▸ Exercise brief
In the entries below, the lines from the one with "- AND 연산을 집합으로 표현하면, 교집합과 같음" through the one with "- NOT 연산자는 단독으로" are to be copied exactly; both ends count.

▸ Records excerpted from a collection
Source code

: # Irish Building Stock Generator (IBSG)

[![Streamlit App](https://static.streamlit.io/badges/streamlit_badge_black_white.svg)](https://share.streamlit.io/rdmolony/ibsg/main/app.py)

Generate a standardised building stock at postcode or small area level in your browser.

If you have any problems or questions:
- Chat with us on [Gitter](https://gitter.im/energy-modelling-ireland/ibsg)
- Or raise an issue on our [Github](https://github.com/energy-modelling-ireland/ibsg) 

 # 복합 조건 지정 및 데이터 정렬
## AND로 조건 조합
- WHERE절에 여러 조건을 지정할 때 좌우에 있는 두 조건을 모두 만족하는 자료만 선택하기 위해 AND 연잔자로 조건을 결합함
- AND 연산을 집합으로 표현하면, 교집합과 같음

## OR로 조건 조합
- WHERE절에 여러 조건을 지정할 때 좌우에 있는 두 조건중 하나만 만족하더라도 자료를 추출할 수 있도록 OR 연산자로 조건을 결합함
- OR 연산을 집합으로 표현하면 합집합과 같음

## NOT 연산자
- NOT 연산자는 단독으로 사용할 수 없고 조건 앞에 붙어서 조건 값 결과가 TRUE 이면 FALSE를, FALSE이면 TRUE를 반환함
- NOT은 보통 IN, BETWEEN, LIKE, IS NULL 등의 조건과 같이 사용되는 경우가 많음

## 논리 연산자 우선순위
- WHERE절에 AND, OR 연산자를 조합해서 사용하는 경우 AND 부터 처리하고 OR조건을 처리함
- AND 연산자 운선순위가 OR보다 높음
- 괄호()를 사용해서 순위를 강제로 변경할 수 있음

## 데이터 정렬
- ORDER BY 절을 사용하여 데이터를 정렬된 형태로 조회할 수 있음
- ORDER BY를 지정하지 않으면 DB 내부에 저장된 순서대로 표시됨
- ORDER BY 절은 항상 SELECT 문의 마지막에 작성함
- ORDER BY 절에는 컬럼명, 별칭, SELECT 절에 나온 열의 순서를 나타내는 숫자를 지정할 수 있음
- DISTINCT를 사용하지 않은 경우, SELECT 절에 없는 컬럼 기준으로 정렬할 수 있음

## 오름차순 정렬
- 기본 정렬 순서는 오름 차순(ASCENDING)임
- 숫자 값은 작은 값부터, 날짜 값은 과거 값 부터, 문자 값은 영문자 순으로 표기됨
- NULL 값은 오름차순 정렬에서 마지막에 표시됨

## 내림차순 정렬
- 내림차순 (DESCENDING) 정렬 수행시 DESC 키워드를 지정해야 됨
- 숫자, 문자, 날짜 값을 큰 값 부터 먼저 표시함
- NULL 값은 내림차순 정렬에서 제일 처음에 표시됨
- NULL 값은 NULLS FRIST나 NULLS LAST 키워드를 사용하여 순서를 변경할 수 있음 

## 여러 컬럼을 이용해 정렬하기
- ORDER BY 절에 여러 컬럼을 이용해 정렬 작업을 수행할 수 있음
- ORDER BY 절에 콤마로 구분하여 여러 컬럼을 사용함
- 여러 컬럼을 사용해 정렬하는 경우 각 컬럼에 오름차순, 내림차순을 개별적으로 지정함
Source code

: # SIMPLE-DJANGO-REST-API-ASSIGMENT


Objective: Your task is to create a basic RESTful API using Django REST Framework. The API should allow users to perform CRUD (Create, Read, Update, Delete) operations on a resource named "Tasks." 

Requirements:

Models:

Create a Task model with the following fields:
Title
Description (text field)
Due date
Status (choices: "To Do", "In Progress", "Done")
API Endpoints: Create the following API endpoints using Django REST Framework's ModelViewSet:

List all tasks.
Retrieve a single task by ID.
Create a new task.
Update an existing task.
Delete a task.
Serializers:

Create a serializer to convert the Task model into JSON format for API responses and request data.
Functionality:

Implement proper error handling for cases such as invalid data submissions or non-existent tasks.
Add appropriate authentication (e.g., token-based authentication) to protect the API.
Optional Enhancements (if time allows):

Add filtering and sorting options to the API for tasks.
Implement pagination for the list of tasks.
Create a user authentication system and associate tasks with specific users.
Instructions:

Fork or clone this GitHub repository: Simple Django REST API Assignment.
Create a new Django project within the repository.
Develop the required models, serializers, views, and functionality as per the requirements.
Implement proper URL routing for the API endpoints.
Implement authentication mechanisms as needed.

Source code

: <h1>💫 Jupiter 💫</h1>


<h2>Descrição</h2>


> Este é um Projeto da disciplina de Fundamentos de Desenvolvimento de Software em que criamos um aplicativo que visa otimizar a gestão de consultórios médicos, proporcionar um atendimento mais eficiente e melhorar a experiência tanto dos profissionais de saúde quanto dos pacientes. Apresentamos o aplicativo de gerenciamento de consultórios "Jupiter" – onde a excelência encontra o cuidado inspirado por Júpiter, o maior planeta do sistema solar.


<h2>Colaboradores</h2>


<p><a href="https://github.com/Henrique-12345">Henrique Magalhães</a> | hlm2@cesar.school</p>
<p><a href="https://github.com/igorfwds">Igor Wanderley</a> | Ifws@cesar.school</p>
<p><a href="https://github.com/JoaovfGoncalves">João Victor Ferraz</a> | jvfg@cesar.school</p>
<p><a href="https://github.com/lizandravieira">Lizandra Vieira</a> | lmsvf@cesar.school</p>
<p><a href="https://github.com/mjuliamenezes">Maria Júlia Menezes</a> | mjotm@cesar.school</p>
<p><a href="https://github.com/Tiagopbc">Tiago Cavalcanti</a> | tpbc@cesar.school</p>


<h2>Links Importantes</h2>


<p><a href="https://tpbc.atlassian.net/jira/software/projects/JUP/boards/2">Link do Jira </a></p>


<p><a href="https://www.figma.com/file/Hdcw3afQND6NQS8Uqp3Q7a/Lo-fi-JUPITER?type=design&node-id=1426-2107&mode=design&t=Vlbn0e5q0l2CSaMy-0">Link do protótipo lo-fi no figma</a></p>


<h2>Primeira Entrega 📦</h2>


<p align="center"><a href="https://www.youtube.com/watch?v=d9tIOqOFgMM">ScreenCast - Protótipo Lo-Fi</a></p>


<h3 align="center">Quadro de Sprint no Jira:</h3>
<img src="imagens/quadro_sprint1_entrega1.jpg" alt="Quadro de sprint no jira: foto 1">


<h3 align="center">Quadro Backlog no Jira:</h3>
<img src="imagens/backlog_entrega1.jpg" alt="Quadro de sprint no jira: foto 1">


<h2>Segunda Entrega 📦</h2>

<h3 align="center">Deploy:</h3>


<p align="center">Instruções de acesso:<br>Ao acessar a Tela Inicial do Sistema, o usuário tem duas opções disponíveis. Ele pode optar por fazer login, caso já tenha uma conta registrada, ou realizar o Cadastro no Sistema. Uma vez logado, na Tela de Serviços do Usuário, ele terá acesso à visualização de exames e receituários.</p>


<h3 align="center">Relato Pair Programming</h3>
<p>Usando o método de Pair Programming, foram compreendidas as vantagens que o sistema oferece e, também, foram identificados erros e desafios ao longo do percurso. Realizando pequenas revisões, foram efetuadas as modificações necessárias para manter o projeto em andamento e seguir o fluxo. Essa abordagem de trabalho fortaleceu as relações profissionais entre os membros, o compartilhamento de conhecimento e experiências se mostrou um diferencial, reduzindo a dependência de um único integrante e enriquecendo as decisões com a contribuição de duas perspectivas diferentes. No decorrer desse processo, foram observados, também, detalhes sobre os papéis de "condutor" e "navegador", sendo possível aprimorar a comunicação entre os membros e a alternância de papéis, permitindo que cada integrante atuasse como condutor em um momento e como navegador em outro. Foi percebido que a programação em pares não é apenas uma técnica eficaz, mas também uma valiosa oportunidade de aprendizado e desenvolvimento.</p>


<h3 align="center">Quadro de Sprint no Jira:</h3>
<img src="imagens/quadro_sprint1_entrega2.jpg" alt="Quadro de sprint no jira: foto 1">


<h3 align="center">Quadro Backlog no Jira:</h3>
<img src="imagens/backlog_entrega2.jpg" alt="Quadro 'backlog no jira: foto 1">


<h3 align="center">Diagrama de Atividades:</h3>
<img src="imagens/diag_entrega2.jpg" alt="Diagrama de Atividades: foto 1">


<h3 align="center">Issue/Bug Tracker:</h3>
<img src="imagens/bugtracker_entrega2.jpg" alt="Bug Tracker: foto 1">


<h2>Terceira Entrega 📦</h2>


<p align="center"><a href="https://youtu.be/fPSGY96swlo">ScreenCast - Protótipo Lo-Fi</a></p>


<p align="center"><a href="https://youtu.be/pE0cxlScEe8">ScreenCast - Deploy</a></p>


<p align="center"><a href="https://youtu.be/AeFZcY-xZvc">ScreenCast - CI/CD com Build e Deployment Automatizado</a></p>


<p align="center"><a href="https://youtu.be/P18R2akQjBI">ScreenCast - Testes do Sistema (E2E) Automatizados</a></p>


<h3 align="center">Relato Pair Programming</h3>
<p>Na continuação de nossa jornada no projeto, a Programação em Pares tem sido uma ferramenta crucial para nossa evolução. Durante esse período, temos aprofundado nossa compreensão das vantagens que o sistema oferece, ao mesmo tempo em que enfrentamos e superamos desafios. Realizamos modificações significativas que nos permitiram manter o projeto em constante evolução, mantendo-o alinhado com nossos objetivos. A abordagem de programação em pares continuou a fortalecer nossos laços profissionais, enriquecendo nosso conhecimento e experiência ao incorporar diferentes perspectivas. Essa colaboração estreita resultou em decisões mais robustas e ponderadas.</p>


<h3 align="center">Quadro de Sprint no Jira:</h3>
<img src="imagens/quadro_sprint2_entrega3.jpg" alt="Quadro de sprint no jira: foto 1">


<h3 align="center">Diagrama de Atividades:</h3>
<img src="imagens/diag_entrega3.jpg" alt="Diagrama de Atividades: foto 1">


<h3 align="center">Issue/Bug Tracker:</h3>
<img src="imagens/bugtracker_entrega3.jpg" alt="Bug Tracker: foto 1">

▸ Answer below
- AND 연산을 집합으로 표현하면, 교집합과 같음

## OR로 조건 조합
- WHERE절에 여러 조건을 지정할 때 좌우에 있는 두 조건중 하나만 만족하더라도 자료를 추출할 수 있도록 OR 연산자로 조건을 결합함
- OR 연산을 집합으로 표현하면 합집합과 같음

## NOT 연산자
- NOT 연산자는 단독으로 사용할 수 없고 조건 앞에 붙어서 조건 값 결과가 TRUE 이면 FALSE를, FALSE이면 TRUE를 반환함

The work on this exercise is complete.